Tak dimungkiri, salah satu kendala dari pembangkit listrik tenaga surya ialah intermitensi atau tidak selalu dapat diandalkan karena bergantung pada pencahayaan matahari. Oleh karena itu, sejumlah teknologi pendukung energi terbarukan juga terus diupayakan dikembangkan, salah satunya adalah teknologi penyimpanan energi dalam baterai.

”Di samping finansial, teknologi adalah enabler (pemecah masalah) penting dalam transisi energi,” ucap Agus.

Baca juga: Pemasangan Panel Surya Atap Masih Terkendala

Menurut data Direktorat Jenderal Energi Baru, Terbarukan, dan Konservasi Energi (EBTKE) Kementerian ESDM, dalam lima tahun terakhir, penambahan kapasitas pembangkit energi terbarukan ialah sebesar 2.734 megawatt (MW), dengan kenaikan rata-rata sekitar 5 persen per tahun. Adapun realisasi tenaga surya pada 2022 adalah 271,6 MW dan ditargetkan meningkat menjadi 432,6 MW pada 2023.

Adapun implementasi PLTS atap hingga akhir 2022 mencapai 6.522 pelanggan dengan kapasitas terpasang 80,45 MW peak (MWp). Sementara pembangunan infrastruktur PLTS atap pada 2022 adalah 148 unit dengan kapasitas 2,8 MWp.

Ketua Asosiasi Pabrikan Modul Surya Indonesia (Apamsi) Linus Andor Mulana Sijabat menambahkan, dalam 5-10 tahun ke depan, sebanyak 20 persen kelistrikan diperkirakan bakal dipasok oleh PLTS. Dengan potensi yang ada, ia pun berharap PTLS dikembangkan dengan lebih serius dan konsisten sehingga peluang yang ada tak terlewatkan begitu saja.

 

Peluang bisnis

Tumbuhnya PLTS juga menjadi peluang bisnis yang dapat terus berkembang. Hal tersebut antara lain terlihat dalam penyelenggaraan Solartech Indonesia 2023, di JIExpo, Jakarta, 2-4 Maret 2023. Total terdapat 431 peserta pameran dari 20 negara, dengan target pengunjung sebanyak 20.000 orang.
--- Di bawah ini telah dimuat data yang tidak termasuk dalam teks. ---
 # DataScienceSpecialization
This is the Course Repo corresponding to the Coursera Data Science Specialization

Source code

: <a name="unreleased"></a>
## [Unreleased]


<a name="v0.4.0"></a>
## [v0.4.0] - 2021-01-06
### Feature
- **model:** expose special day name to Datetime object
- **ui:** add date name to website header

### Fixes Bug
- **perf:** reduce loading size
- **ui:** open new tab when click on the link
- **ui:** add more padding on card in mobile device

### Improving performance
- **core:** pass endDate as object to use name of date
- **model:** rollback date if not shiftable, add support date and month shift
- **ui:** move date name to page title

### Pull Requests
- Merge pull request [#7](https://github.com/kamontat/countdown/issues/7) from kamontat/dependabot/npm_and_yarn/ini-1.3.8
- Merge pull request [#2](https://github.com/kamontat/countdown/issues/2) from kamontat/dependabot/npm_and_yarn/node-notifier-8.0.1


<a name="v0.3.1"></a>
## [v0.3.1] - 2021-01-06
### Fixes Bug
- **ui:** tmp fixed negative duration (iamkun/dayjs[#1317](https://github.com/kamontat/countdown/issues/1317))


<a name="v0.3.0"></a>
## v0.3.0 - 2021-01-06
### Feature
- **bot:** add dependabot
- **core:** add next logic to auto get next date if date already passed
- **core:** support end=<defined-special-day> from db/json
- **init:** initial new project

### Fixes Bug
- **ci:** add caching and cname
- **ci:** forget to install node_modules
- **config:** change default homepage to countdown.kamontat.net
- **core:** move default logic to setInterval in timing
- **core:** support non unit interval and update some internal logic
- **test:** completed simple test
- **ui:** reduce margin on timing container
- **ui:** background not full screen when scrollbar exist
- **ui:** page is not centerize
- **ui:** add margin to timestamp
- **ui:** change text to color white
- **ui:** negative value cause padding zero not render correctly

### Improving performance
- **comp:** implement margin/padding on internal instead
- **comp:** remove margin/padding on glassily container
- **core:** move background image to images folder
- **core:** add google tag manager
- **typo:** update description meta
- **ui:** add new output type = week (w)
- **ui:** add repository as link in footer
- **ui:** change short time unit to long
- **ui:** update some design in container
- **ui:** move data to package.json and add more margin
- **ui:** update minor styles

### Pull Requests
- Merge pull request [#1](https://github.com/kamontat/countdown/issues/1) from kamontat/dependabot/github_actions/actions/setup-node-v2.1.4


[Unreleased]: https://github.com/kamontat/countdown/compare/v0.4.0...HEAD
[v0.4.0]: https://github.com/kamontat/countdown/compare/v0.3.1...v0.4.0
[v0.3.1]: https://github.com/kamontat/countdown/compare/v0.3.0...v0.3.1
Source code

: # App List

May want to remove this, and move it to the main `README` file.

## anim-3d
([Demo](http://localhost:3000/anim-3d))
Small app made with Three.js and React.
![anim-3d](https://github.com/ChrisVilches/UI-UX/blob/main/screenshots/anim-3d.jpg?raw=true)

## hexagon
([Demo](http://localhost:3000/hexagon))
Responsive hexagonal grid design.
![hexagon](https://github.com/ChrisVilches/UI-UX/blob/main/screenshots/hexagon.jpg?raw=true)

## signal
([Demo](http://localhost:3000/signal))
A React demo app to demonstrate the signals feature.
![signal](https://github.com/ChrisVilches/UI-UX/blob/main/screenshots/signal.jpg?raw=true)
Adapun peserta pameran didominasi penyedia sistem ataupun produsen panel surya. Selain itu, juga dipamerkan antara lain mesin dan bahan panel surya, battery energy storage system, lampu LED, internet of things (IoT), smart home, komponen elektronik, serta teknologi ramah lingkungan lainnya.

”Ini konsepnya satu paket, hulu hilir. Peluang bisnis panel surya ini luar biasa dan kenapa tidak juga (dioptimalkan) swasta. Ini penting karena semua harus berubah untuk lepas dari polusi. Panel surya in perlu terus didukung pemerintah dan PT Perusahaan Listrik Negara (Persero),” kata Direktur PT Global Expo Management (GEM), selaku penyelenggara acara, Baki Lee.

Sales Engineer Sedayu Solar, perusahaan penyedia sistem panel surya, Ilham Setiawan mengatakan, sejak 2019, permintaan pemasangan PLTS atap sebenarnya tumbuh. Namun, adanya pembatasan kapasitas terpasang sebesar 15 persen, sejak 2022 turut berpengaruh sehingga ada penurunan sekitar 50 persen, terutama pada pelanggan residensial (hunian).

”Yang diandalkan saat ini permintaan dari industri privat, seperti pabrik-pabrik besar. Apabila perusahaan memilki pabrik lebih dari 3 hektar, pemasangan masih tetap layak. Sebab, pemasangan PLTS turut memengaruhi penurunan tagihan listrik. Namun, untuk residensial tidak demikian,” ujar Ilham.

Adapun Kementerian ESDM saat ini tengah merevisi Peraturan Menteri ESDM Nomor 26 Tahun 2021 tentang PLTS Atap yang Terhubung pada Jaringan Tenaga Listrik Pemegang Izin Usaha Penyediaan Tenaga Listrik untuk Kepentingan Umum. Revisi itu dilakukan dalam rangka percepatan implementasi PLTS atap serta memberi kesempatan lebih luas bagi masyarakat dalam memasangnya.